WHAT TO WORK ON: Without copying any pictures, restate exactly the lines from the start of the records through the line containing "### Classification of".

DATA SUPPLIED:
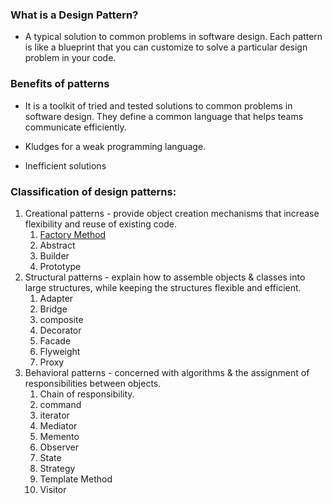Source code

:### What is a Design Pattern?
  - A typical solution to common problems in software design. Each pattern is like a blueprint that you can customize to
    solve a particular design problem in your code.
    
### Benefits of patterns
  - It is a toolkit of tried and tested solutions to common problems in software design. They define a common language that helps
    teams communicate efficiently.

  - Kludges for a weak programming language.
  - Inefficient solutions

### Classification of design patterns:

1. Creational patterns - provide object creation mechanisms that increase flexibility and reuse of existing code.
    1. [Factory Method](./Factory)
    2. Abstract
    3. Builder
    4. Prototype
2. Structural patterns - explain how to assemble objects & classes into large structures, while keeping the
    structures flexible and efficient.
    1. Adapter
    2. Bridge
    3. composite
    4. Decorator
    5. Facade
    6. Flyweight
    7. Proxy
3. Behavioral patterns - concerned with algorithms & the assignment of responsibilities between objects.
    1. Chain of responsibility.
    2. command
    3. iterator
    4. Mediator
    5. Memento
    6. Observer
    7. State
    8. Strategy
    9. Template Method
    10. Visitor
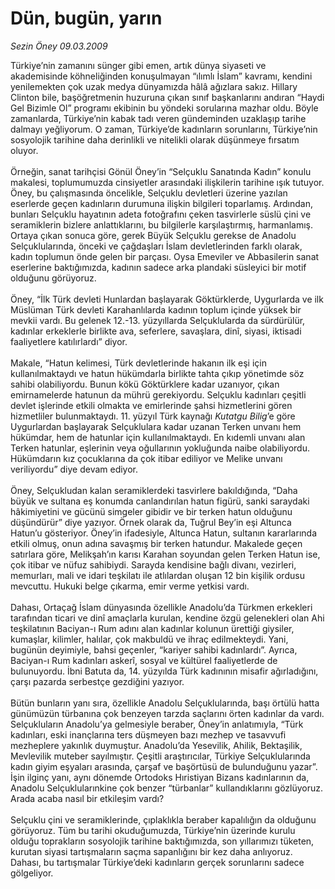 # Dün, bugün, yarın

*Sezin Öney 09.03.2009*

<div class="taraf_structure_2col_1zq">
<div class="margen_n">



 <p>Türkiye’nin zamanını sünger gibi emen, artık dünya siyaseti ve akademisinde köhneliğinden konuşulmayan “ılımlı İslam” kavramı, kendini yenilemekten çok uzak medya dünyamızda hâlâ ağızlara sakız. Hillary Clinton bile, başöğretmenin huzuruna çıkan sınıf başkanlarını andıran “Haydi Gel Bizimle Ol” programı ekibinin bu yöndeki sorularına mazhar oldu. Böyle zamanlarda, Türkiye’nin kabak tadı veren gündeminden uzaklaşıp tarihe dalmayı yeğliyorum. O zaman, Türkiye’de kadınların sorunlarını, Türkiye’nin sosyolojik tarihine daha derinlikli ve nitelikli olarak düşünmeye fırsatım oluyor. <br/><br/>Örneğin, sanat tarihçisi Gönül Öney’in “Selçuklu Sanatında Kadın” konulu makalesi, toplumumuzda cinsiyetler arasındaki ilişkilerin tarihine ışık tutuyor. Öney, bu çalışmasında öncelikle, Selçuklu devletleri üzerine yazılan eserlerde geçen kadınların durumuna ilişkin bilgileri toparlamış. Ardından, bunları Selçuklu hayatının adeta fotoğrafını çeken tasvirlerle süslü çini ve seramiklerin bizlere anlattıklarını, bu bilgilerle karşılaştırmış, harmanlamış. Ortaya çıkan sonuca göre, gerek Büyük Selçuklu gerekse de Anadolu Selçuklularında, önceki ve çağdaşları İslam devletlerinden farklı olarak, kadın toplumun önde gelen bir parçası. Oysa Emeviler ve Abbasilerin sanat eserlerine baktığımızda, kadının sadece arka plandaki süsleyici bir motif olduğunu görüyoruz. <br/><br/>Öney, “İlk Türk devleti Hunlardan başlayarak Göktürklerde, Uygurlarda ve ilk Müslüman Türk devleti Karahanlılarda kadının toplum içinde yüksek bir mevkii vardı. Bu gelenek 12.-13. yüzyıllarda Selçuklularda da sürdürülür, kadınlar erkeklerle birlikte ava, seferlere, savaşlara, dinî, siyasi, iktisadi faaliyetlere katılırlardı” diyor. <br/><br/>Makale, “Hatun kelimesi, Türk devletlerinde hakanın ilk eşi için kullanılmaktaydı ve hatun hükümdarla birlikte tahta çıkıp yönetimde söz sahibi olabiliyordu. Bunun kökü Göktürklere kadar uzanıyor, çıkan emirnamelerde hatunun da mührü gerekiyordu. Selçuklu kadınları çeşitli devlet işlerinde etkili olmakta ve emirlerinde şahsi hizmetlerini gören hizmetliler bulunmaktaydı. 11. yüzyıl Türk kaynağı <i>Kutatgu Bilig</i>’e göre Uygurlardan başlayarak Selçuklulara kadar uzanan Terken unvanı hem hükümdar, hem de hatunlar için kullanılmaktaydı. En kıdemli unvanı alan Terken hatunlar, eşlerinin veya oğullarının yokluğunda naibe olabiliyordu. Hükümdarın kız çocuklarına da çok itibar ediliyor ve Melike unvanı veriliyordu” diye devam ediyor. <br/><br/>Öney, Selçukludan kalan seramiklerdeki tasvirlere bakıldığında, “Daha büyük ve sultana eş konumda canlandırılan hatun figürü, sanki saraydaki hâkimiyetini ve gücünü simgeler gibidir ve bir terken hatun olduğunu düşündürür” diye yazıyor. Örnek olarak da, Tuğrul Bey’in eşi Altunca Hatun’u gösteriyor. Öney’in ifadesiyle, Altunca Hatun, sultanın kararlarında etkili olmuş, onun adına savaşmış bir terken hatundur. Makalede geçen satırlara göre, Melikşah’ın karısı Karahan soyundan gelen Terken Hatun ise, çok itibar ve nüfuz sahibiydi. Sarayda kendisine bağlı divanı, vezirleri, memurları, mali ve idari teşkilatı ile atlılardan oluşan 12 bin kişilik ordusu mevcuttu. Hukuki belge çıkarma, emir verme yetkisi vardı. <br/><br/>Dahası, Ortaçağ İslam dünyasında özellikle Anadolu’da Türkmen erkekleri tarafından ticari ve dinî amaçlarla kurulan, kendine özgü gelenekleri olan Ahi teşkilatının Baciyan-ı Rum adını alan kadınlar kolunun ürettiği giysiler, kumaşlar, kilimler, halılar, çok makbuldü ve ihraç edilmekteydi. Yani, bugünün deyimiyle, bahsi geçenler, “kariyer sahibi kadınlardı”. Ayrıca, Baciyan-ı Rum kadınları askerî, sosyal ve kültürel faaliyetlerde de bulunuyordu. İbni Batuta da, 14. yüzyılda Türk kadınının misafir ağırladığını, çarşı pazarda serbestçe gezdiğini yazıyor. <br/><br/>Bütün bunların yanı sıra, özellikle Anadolu Selçuklularında, başı örtülü hatta günümüzün türbanına çok benzeyen tarzda saçlarını örten kadınlar da vardı. Selçukluların Anadolu’ya gelmesiyle beraber, Öney’in anlatımıyla, “Türk kadınları, eski inançlarına ters düşmeyen bazı mezhep ve tasavvufi mezheplere yakınlık duymuştur. Anadolu’da Yesevilik, Ahilik, Bektaşilik, Mevlevilik muteber sayılmıştır. Çeşitli araştırıcılar, Türkiye Selçuklularında kadın giyim eşyaları arasında, çarşaf ve başörtüsü de bulunduğunu yazar”. İşin ilginç yanı, aynı dönemde Ortodoks Hıristiyan Bizans kadınlarının da, Anadolu Selçuklularınkine çok benzer “türbanlar” kullandıklarını gözlüyoruz. Arada acaba nasıl bir etkileşim vardı? <br/><br/>Selçuklu çini ve seramiklerinde, çıplaklıkla beraber kapalılığın da olduğunu görüyoruz. Tüm bu tarihi okuduğumuzda, Türkiye’nin üzerinde kurulu olduğu toprakların sosyolojik tarihine baktığımızda, son yıllarımızı tüketen, kurutan siyasi tartışmaların saçma sapanlığını bir kez daha anlıyoruz. Dahası, bu tartışmalar Türkiye’deki kadınların gerçek sorunlarını sadece gölgeliyor.</p>
<br/>
<br/>
<br/>



<br/>


<div id="taraf_not">
</div>

</div>


</div>

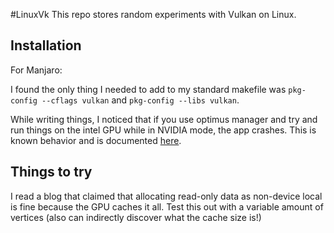 #LinuxVk
This repo stores random experiments with Vulkan on Linux.
## Installation
For Manjaro:

I found the only thing I needed to add to my standard makefile was `pkg-config --cflags vulkan` and `pkg-config --libs vulkan`.

While writing things, I noticed that if you use optimus manager and try and run things on the intel GPU while in NVIDIA mode, the app crashes.  This is known behavior and is documented [here](https://github.com/Askannz/optimus-manager/wiki/FAQ,-common-issues,-troubleshooting).

## Things to try

I read a blog that claimed that allocating read-only data as non-device local is fine because the GPU caches it all.  Test this out with a variable amount of vertices (also can indirectly discover what the cache size is!)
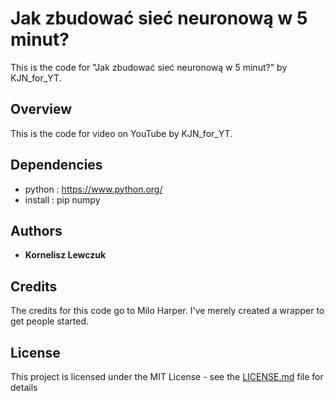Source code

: # Jak zbudować sieć neuronową w 5 minut?

This is the code for "Jak zbudować sieć neuronową w 5 minut?" by KJN_for_YT.

## Overview

This is the code for  video on YouTube by KJN_for_YT.

## Dependencies

* python : https://www.python.org/
* install : pip numpy

## Authors

* **Kornelisz Lewczuk**

## Credits

The credits for this code go to Milo Harper. I've merely created a wrapper to get people started.

## License

This project is licensed under the MIT License - see the [LICENSE.md](LICENSE.md) file for details
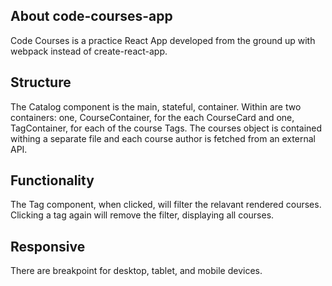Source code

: About code-courses-app
------------
Code Courses is a practice React App developed from the ground up with webpack instead of create-react-app.

Structure
---------
The Catalog component is the main, stateful, container. Within are two containers: one, CourseContainer, for the each CourseCard and one, TagContainer, for each of the course Tags. The courses object is contained withing a separate file and each course author is fetched from an external API.

Functionality
-------------
The Tag component, when clicked, will filter the relavant rendered courses. Clicking a tag again will remove the filter, displaying all courses.

Responsive
----------
There are breakpoint for desktop, tablet, and mobile devices.
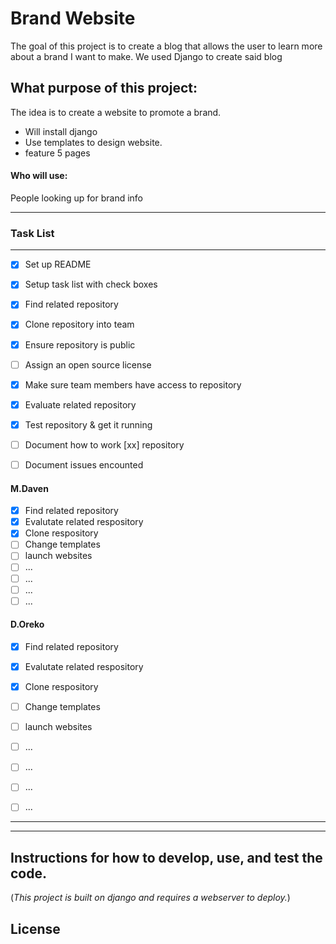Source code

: # Brand Website
The goal of this project is to create a blog that allows the user to learn more about a brand I want to make. 
We used Django to create said blog

## What purpose of this project: 

The idea is to create a website to promote a brand. 


* Will install django
* Use templates to design website.
* feature 5 pages



#### Who will use: 
People looking up for brand info

___


### Task List
___

- [X] Set up README
- [X] Setup task list with check boxes
- [X] Find related repository
- [X] Clone repository into team
- [X] Ensure repository is public
- [ ] Assign an open source license
- [X] Make sure team members have access to repository

- [X] Evaluate related repository
- [X] Test repository & get it running
- [ ] Document how to work [xx] repository 
- [ ] Document issues encounted



#### M.Daven

- [X] Find related repository
- [X] Evalutate related respository
- [X] Clone respository
- [ ] Change templates
- [ ] launch websites
- [ ] ...
- [ ] ...
- [ ] ...
- [ ] ...

#### D.Oreko
- [X] Find related repository
- [X] Evalutate related respository
- [X] Clone respository
- [ ] Change templates
- [ ] launch websites
- [ ] ...
- [ ] ...
- [ ] ...
- [ ] ...



___
___



## Instructions for how to develop, use, and test the code.

(*This project is built on django and requires a webserver to deploy.*)




## License

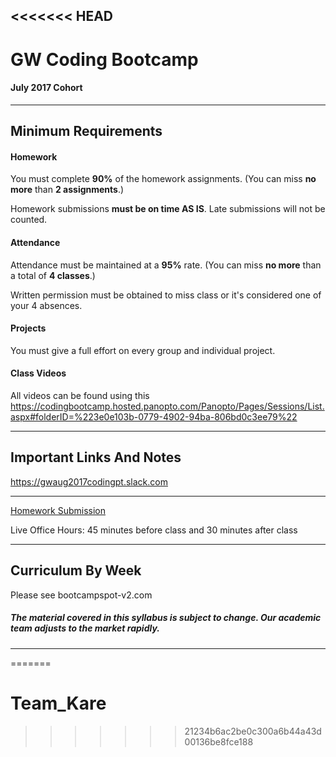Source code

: <<<<<<< HEAD
-----------------------------------------
# GW Coding Bootcamp

#### July 2017 Cohort 


-----------------------------------------


## Minimum Requirements


#### Homework


You must complete **90%** of the homework assignments. (You can miss **no more** than **2 assignments**.)


Homework submissions **must be on time AS IS**. Late submissions will not be counted.


#### Attendance


Attendance must be maintained at a **95%** rate. (You can miss **no more** than a total of **4 classes**.)


Written permission must be obtained to miss class or it's considered one of your 4 absences.


#### Projects


You must give a full effort on every group and individual project.


#### Class Videos

All videos can be found using this https://codingbootcamp.hosted.panopto.com/Panopto/Pages/Sessions/List.aspx#folderID=%223e0e103b-0779-4902-94ba-806bd0c3ee79%22


-----------------------------------------


## Important Links And Notes


https://gwaug2017codingpt.slack.com

-----------------------------------------


[Homework Submission](http://bootcampspot-v2.com)


Live Office Hours: 45 minutes before class and 30 minutes after class


-----------------------------------------
## Curriculum By Week

Please see bootcampspot-v2.com

##### The material covered in this syllabus is subject to change. Our academic team adjusts to the market rapidly.

----------
=======
# Team_Kare
>>>>>>> 21234b6ac2be0c300a6b44a43d00136be8fce188
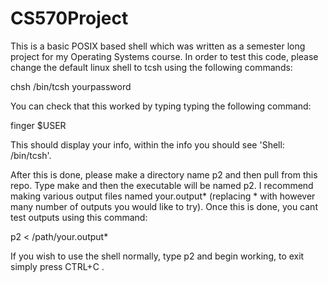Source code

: # CS570Project
This is a basic POSIX based shell which was written as a semester long project for my Operating Systems course. In order to test this code, please change the default linux shell to tcsh using the following commands:

chsh
/bin/tcsh
yourpassword

You can check that this worked by typing typing the following command:

finger $USER

This should display your info, within the info you should see 'Shell: /bin/tcsh'.

After this is done, please make a directory name p2 and then pull from this repo. Type make and then the executable will be named p2. I recommend making various output files named your.output* (replacing * with however many number of outputs you would like to try). Once this is done, you cant test outputs using this command:

p2 < /path/your.output* 


If you wish to use the shell normally, type p2 and begin working, to exit simply press CTRL+C . 
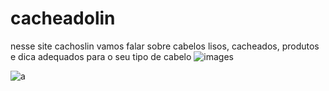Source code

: # cacheadolin

nesse site cachoslin vamos falar sobre cabelos lisos, cacheados, produtos e dica adequados para o seu tipo de cabelo
 ![images](https://user-images.githubusercontent.com/108007670/176452261-9cc17719-e2f1-4a60-9f55-642c46412884.jpeg)            
 
  
![a](https://user-images.githubusercontent.com/108007670/176452974-83dd214e-4f7f-4faf-ab08-b5fbb0c694b6.jpg)
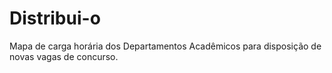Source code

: # Distribui-o
Mapa de carga horária dos Departamentos Acadêmicos para disposição de novas vagas de concurso.
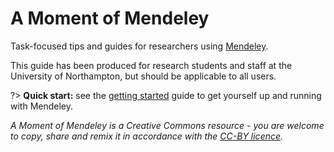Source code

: # A Moment of Mendeley

Task-focused tips and guides for researchers using [Mendeley](https://mendeley.com).

This guide has been produced for research students and staff at the University of Northampton, but should be applicable to all users.

?> **Quick start:** see the [getting started](/getting-started) guide to get yourself up and running with Mendeley.

*A Moment of Mendeley is a Creative Commons resource - you are welcome to copy, share and remix it in accordance with the [CC-BY licence](http://creativecommons.org/licenses/by/4.0/).*
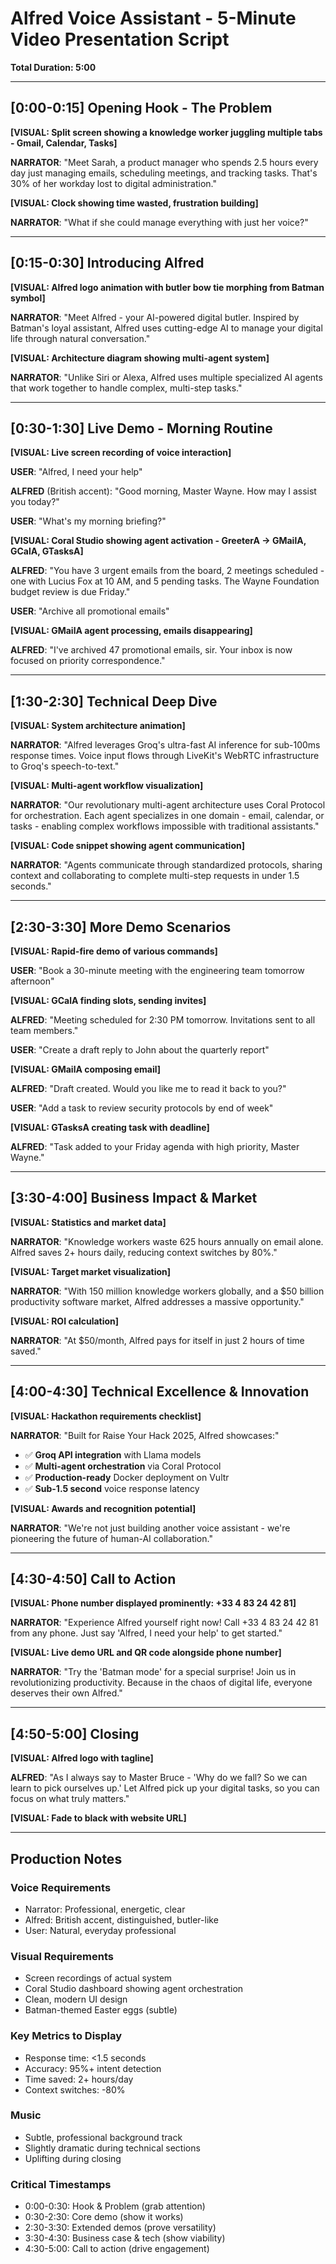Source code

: # Alfred Voice Assistant - 5-Minute Video Presentation Script

**Total Duration: 5:00**

---

## [0:00-0:15] Opening Hook - The Problem

**[VISUAL: Split screen showing a knowledge worker juggling multiple tabs - Gmail, Calendar, Tasks]**

**NARRATOR**: "Meet Sarah, a product manager who spends 2.5 hours every day just managing emails, scheduling meetings, and tracking tasks. That's 30% of her workday lost to digital administration."

**[VISUAL: Clock showing time wasted, frustration building]**

**NARRATOR**: "What if she could manage everything with just her voice?"

---

## [0:15-0:30] Introducing Alfred

**[VISUAL: Alfred logo animation with butler bow tie morphing from Batman symbol]**

**NARRATOR**: "Meet Alfred - your AI-powered digital butler. Inspired by Batman's loyal assistant, Alfred uses cutting-edge AI to manage your digital life through natural conversation."

**[VISUAL: Architecture diagram showing multi-agent system]**

**NARRATOR**: "Unlike Siri or Alexa, Alfred uses multiple specialized AI agents that work together to handle complex, multi-step tasks."

---

## [0:30-1:30] Live Demo - Morning Routine

**[VISUAL: Live screen recording of voice interaction]**

**USER**: "Alfred, I need your help"

**ALFRED** (British accent): "Good morning, Master Wayne. How may I assist you today?"

**USER**: "What's my morning briefing?"

**[VISUAL: Coral Studio showing agent activation - GreeterA → GMailA, GCalA, GTasksA]**

**ALFRED**: "You have 3 urgent emails from the board, 2 meetings scheduled - one with Lucius Fox at 10 AM, and 5 pending tasks. The Wayne Foundation budget review is due Friday."

**USER**: "Archive all promotional emails"

**[VISUAL: GMailA agent processing, emails disappearing]**

**ALFRED**: "I've archived 47 promotional emails, sir. Your inbox is now focused on priority correspondence."

---

## [1:30-2:30] Technical Deep Dive

**[VISUAL: System architecture animation]**

**NARRATOR**: "Alfred leverages Groq's ultra-fast AI inference for sub-100ms response times. Voice input flows through LiveKit's WebRTC infrastructure to Groq's speech-to-text."

**[VISUAL: Multi-agent workflow visualization]**

**NARRATOR**: "Our revolutionary multi-agent architecture uses Coral Protocol for orchestration. Each agent specializes in one domain - email, calendar, or tasks - enabling complex workflows impossible with traditional assistants."

**[VISUAL: Code snippet showing agent communication]**

**NARRATOR**: "Agents communicate through standardized protocols, sharing context and collaborating to complete multi-step requests in under 1.5 seconds."

---

## [2:30-3:30] More Demo Scenarios

**[VISUAL: Rapid-fire demo of various commands]**

**USER**: "Book a 30-minute meeting with the engineering team tomorrow afternoon"

**[VISUAL: GCalA finding slots, sending invites]**

**ALFRED**: "Meeting scheduled for 2:30 PM tomorrow. Invitations sent to all team members."

**USER**: "Create a draft reply to John about the quarterly report"

**[VISUAL: GMailA composing email]**

**ALFRED**: "Draft created. Would you like me to read it back to you?"

**USER**: "Add a task to review security protocols by end of week"

**[VISUAL: GTasksA creating task with deadline]**

**ALFRED**: "Task added to your Friday agenda with high priority, Master Wayne."

---

## [3:30-4:00] Business Impact & Market

**[VISUAL: Statistics and market data]**

**NARRATOR**: "Knowledge workers waste 625 hours annually on email alone. Alfred saves 2+ hours daily, reducing context switches by 80%."

**[VISUAL: Target market visualization]**

**NARRATOR**: "With 150 million knowledge workers globally, and a $50 billion productivity software market, Alfred addresses a massive opportunity."

**[VISUAL: ROI calculation]**

**NARRATOR**: "At $50/month, Alfred pays for itself in just 2 hours of time saved."

---

## [4:00-4:30] Technical Excellence & Innovation

**[VISUAL: Hackathon requirements checklist]**

**NARRATOR**: "Built for Raise Your Hack 2025, Alfred showcases:"

- ✅ **Groq API integration** with Llama models
- ✅ **Multi-agent orchestration** via Coral Protocol
- ✅ **Production-ready** Docker deployment on Vultr
- ✅ **Sub-1.5 second** voice response latency

**[VISUAL: Awards and recognition potential]**

**NARRATOR**: "We're not just building another voice assistant - we're pioneering the future of human-AI collaboration."

---

## [4:30-4:50] Call to Action

**[VISUAL: Phone number displayed prominently: +33 4 83 24 42 81]**

**NARRATOR**: "Experience Alfred yourself right now! Call +33 4 83 24 42 81 from any phone. Just say 'Alfred, I need your help' to get started."

**[VISUAL: Live demo URL and QR code alongside phone number]**

**NARRATOR**: "Try the 'Batman mode' for a special surprise! Join us in revolutionizing productivity. Because in the chaos of digital life, everyone deserves their own Alfred."

---

## [4:50-5:00] Closing

**[VISUAL: Alfred logo with tagline]**

**ALFRED**: "As I always say to Master Bruce - 'Why do we fall? So we can learn to pick ourselves up.' Let Alfred pick up your digital tasks, so you can focus on what truly matters."

**[VISUAL: Fade to black with website URL]**

---

## Production Notes

### Voice Requirements

- Narrator: Professional, energetic, clear
- Alfred: British accent, distinguished, butler-like
- User: Natural, everyday professional

### Visual Requirements

- Screen recordings of actual system
- Coral Studio dashboard showing agent orchestration
- Clean, modern UI design
- Batman-themed Easter eggs (subtle)

### Key Metrics to Display

- Response time: <1.5 seconds
- Accuracy: 95%+ intent detection
- Time saved: 2+ hours/day
- Context switches: -80%

### Music

- Subtle, professional background track
- Slightly dramatic during technical sections
- Uplifting during closing

### Critical Timestamps

- 0:00-0:30: Hook & Problem (grab attention)
- 0:30-2:30: Core demo (show it works)
- 2:30-3:30: Extended demos (prove versatility)
- 3:30-4:30: Business case & tech (show viability)
- 4:30-5:00: Call to action (drive engagement)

ANSWER FOR THE TASK:
Source code

:### What is a Design Pattern?
  - A typical solution to common problems in software design. Each pattern is like a blueprint that you can customize to
    solve a particular design problem in your code.
    
### Benefits of patterns
  - It is a toolkit of tried and tested solutions to common problems in software design. They define a common language that helps
    teams communicate efficiently.

  - Kludges for a weak programming language.
  - Inefficient solutions

### Classification of design patterns:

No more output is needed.